> _EXERCISE MATERIALS_:
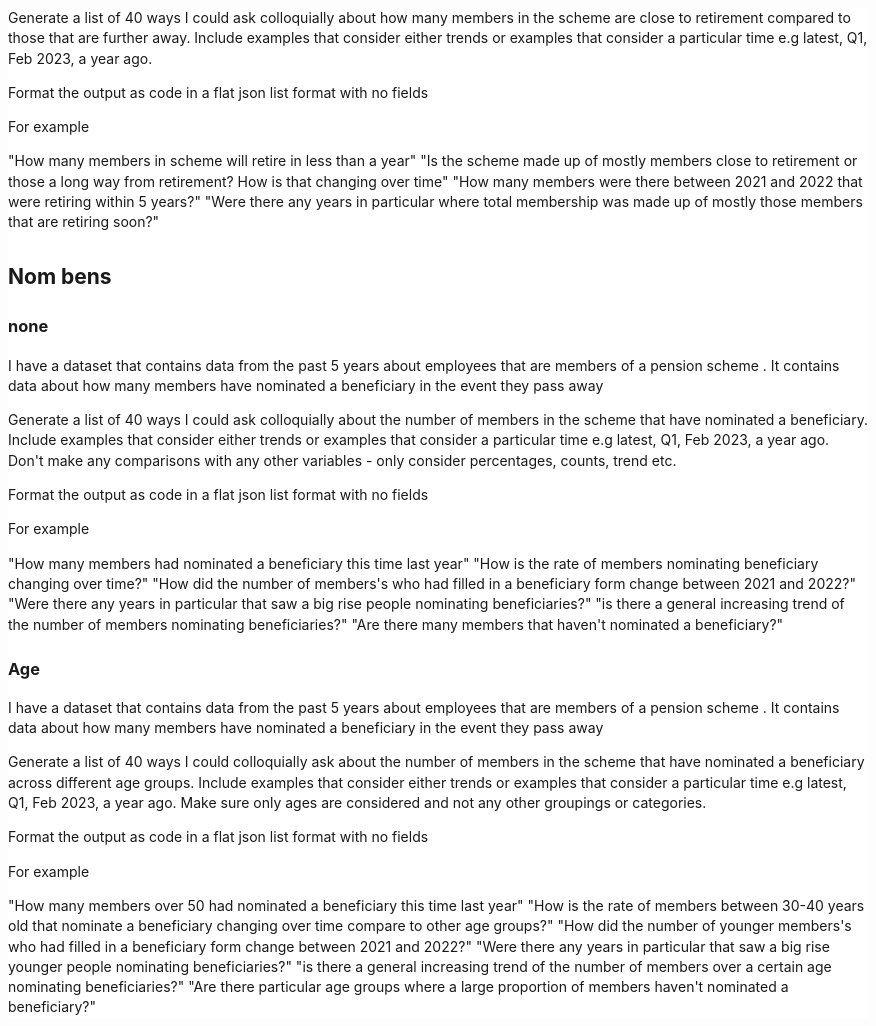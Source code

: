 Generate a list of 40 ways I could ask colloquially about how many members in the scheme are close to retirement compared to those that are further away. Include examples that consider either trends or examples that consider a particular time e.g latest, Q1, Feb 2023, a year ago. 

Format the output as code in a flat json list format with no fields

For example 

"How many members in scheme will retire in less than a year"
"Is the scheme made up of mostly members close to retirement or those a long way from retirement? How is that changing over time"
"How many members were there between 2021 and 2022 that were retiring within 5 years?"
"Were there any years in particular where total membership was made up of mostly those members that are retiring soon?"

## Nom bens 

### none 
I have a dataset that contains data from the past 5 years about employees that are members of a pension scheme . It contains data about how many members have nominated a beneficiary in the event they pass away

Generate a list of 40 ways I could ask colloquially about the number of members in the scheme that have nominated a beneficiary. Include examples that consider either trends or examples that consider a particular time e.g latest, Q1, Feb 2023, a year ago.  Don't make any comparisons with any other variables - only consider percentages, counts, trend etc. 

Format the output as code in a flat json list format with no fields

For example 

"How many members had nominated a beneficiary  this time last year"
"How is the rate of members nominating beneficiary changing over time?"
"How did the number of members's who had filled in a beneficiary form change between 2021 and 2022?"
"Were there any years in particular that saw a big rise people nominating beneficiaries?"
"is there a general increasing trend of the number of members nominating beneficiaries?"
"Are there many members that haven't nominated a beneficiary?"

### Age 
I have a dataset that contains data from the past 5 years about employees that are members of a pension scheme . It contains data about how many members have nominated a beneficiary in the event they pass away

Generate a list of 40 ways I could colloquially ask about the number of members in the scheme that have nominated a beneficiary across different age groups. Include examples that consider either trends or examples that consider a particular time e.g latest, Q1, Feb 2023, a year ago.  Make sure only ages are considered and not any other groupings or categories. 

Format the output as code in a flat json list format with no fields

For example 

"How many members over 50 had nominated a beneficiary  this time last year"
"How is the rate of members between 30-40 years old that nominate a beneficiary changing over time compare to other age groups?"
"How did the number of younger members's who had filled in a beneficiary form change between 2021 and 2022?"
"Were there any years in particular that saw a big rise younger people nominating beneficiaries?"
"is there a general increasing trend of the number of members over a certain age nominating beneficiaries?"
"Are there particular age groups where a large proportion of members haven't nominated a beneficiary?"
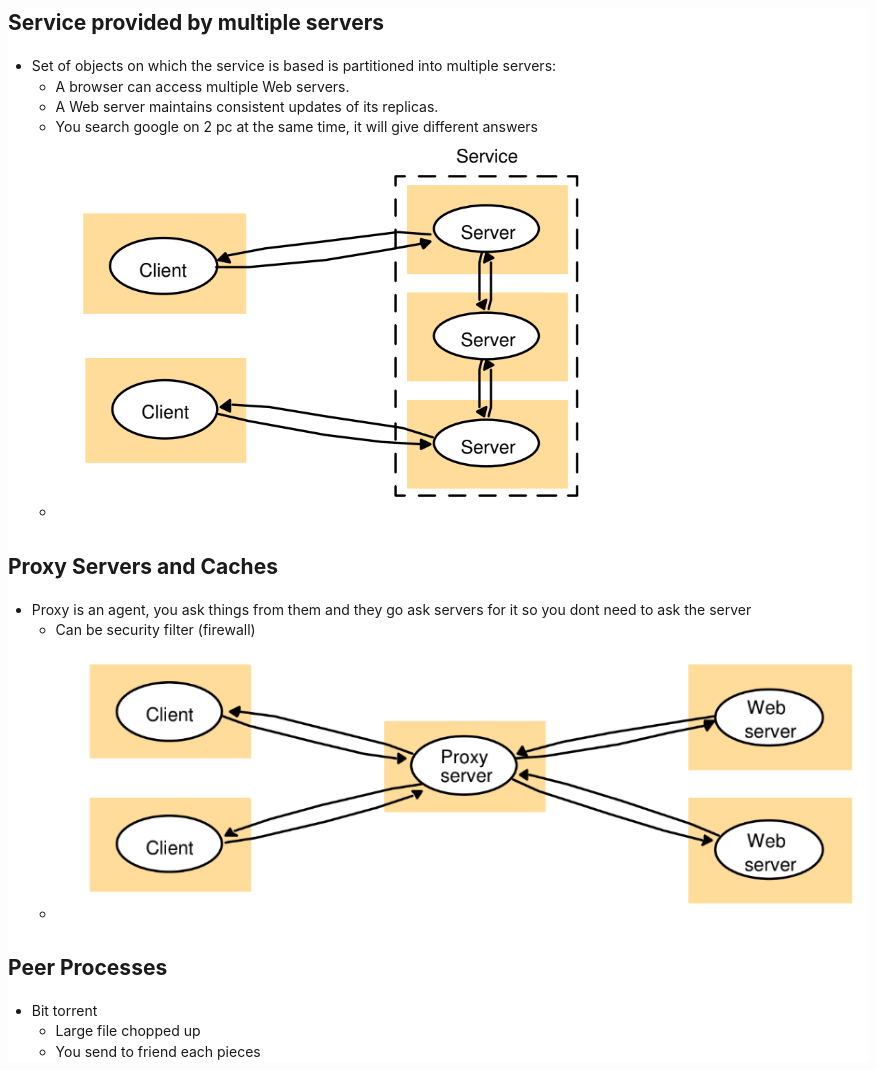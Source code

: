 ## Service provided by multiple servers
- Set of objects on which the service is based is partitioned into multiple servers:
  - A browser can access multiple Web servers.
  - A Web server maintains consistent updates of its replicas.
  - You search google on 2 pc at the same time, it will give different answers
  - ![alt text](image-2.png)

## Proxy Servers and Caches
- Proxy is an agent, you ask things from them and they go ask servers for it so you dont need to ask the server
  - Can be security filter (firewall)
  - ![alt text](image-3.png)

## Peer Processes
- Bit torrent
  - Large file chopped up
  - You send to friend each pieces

> _EXERCISE OBJECTIVE_: Look through the entries above and copy each line that has "retirement" in it.

> _FINISHED TASK_:
: Generate a list of 40 ways I could ask colloquially about how many members in the scheme are close to retirement compared to those that are further away. Include examples that consider either trends or examples that consider a particular time e.g latest, Q1, Feb 2023, a year ago. 
"Is the scheme made up of mostly members close to retirement or those a long way from retirement? How is that changing over time"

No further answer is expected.